Od dłuższego czasu - o ile się nie mylę to od czasu zainstalowania neostrady + samsung WI-FI - występuje u mnie ekran śmierci.
Od razu mówię, że przeglądałem w ciągu 2 miesięcy tyle for na ten temat, że aż głowa boli. Stosowałem się do wskazówek itp. ale nic nie dało rady pomóc. W ostateczności zrobiłem pełnego formata kompa ale i on nic nie dał.

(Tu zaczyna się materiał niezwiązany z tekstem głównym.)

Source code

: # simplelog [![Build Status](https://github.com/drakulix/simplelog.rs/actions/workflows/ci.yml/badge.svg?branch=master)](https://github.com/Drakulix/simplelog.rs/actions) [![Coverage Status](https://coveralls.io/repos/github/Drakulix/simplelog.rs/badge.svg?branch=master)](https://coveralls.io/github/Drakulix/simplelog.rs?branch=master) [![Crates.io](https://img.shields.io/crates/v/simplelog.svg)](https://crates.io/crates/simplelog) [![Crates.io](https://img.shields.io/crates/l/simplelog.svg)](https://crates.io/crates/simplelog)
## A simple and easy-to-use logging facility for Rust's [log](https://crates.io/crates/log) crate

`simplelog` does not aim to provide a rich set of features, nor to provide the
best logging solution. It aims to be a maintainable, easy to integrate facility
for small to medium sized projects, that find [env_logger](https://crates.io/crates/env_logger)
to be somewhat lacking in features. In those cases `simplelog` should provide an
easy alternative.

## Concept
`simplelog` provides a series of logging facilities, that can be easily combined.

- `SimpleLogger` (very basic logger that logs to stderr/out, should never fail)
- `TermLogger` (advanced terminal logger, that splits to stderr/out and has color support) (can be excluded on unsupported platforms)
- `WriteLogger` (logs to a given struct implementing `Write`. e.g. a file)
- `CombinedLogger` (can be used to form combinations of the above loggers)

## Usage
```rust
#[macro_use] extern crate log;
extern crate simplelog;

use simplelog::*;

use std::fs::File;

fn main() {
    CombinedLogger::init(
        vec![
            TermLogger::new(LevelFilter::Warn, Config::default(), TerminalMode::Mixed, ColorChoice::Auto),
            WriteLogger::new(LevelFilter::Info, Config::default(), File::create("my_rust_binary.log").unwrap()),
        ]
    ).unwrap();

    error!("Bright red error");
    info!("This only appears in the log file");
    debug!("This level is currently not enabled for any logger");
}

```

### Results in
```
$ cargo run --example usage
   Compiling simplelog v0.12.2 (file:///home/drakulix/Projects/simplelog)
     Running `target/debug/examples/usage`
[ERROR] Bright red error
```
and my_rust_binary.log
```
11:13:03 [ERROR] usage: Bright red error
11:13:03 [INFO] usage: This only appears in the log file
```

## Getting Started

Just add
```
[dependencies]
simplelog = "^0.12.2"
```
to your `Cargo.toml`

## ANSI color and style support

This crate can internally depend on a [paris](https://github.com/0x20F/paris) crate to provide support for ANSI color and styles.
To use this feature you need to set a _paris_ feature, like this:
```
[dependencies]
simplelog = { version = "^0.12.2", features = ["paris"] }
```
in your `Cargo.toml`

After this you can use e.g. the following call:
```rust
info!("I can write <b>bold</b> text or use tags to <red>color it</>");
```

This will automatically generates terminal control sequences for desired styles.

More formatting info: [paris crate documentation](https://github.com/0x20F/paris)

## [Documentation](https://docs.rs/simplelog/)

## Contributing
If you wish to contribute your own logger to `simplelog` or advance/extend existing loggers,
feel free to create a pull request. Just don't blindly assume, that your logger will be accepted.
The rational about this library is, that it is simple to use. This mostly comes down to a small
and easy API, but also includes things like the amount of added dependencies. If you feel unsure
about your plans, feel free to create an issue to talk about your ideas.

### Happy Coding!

Próbowałem też całą bibliotekę jakoś naprawić, żeby nie było żadnych błędów programem RegistryBooster. Błędy w bibliotece były ale zostały naprawione. Ogólnie cały komputer “zreparowałem”. Nie ma żadnych w sumie błędów poza explorer.exe, który występuje od niedawna więc jeszcze się do niego dobiorę, ale wpierw chciałbym coś z tym zrobić.
Co do kompa to mam Pentium (4) 2,4GHz, 768 MB ram, Windows XP Home Edition (orginał - żeby nie było ;p)
Prawdopodobnie to właśnie przez tą neostrade mam te problemy - ogólnie mówiąc to net po prostu czasem mi się sam odłącza i muszę zasadzić mu reseta bo nawet wylogować się nie da. Po resecie ok ale jak oglądam jakieś filmy na necie, czy gram (choć to rzadko bywa) to on się wyłącza - co na dłuższą mete jest męczarnia nie mówiąc już o dodatkowym BUG’u jakim jest ten Ekran śmierci.
STOP z ekranu wygląda następująco: 0x000000FE (0x00000005, 0x82BAE0E0, 0x11063104, 0x82C23AB8)
Z góry dziękuję za pomoc. Będę dozgonnie wdzięczny bo nerwy już mi wysiadają - szczególnie jak biorę się za pisanie książki i muszę zapisywać co minutę.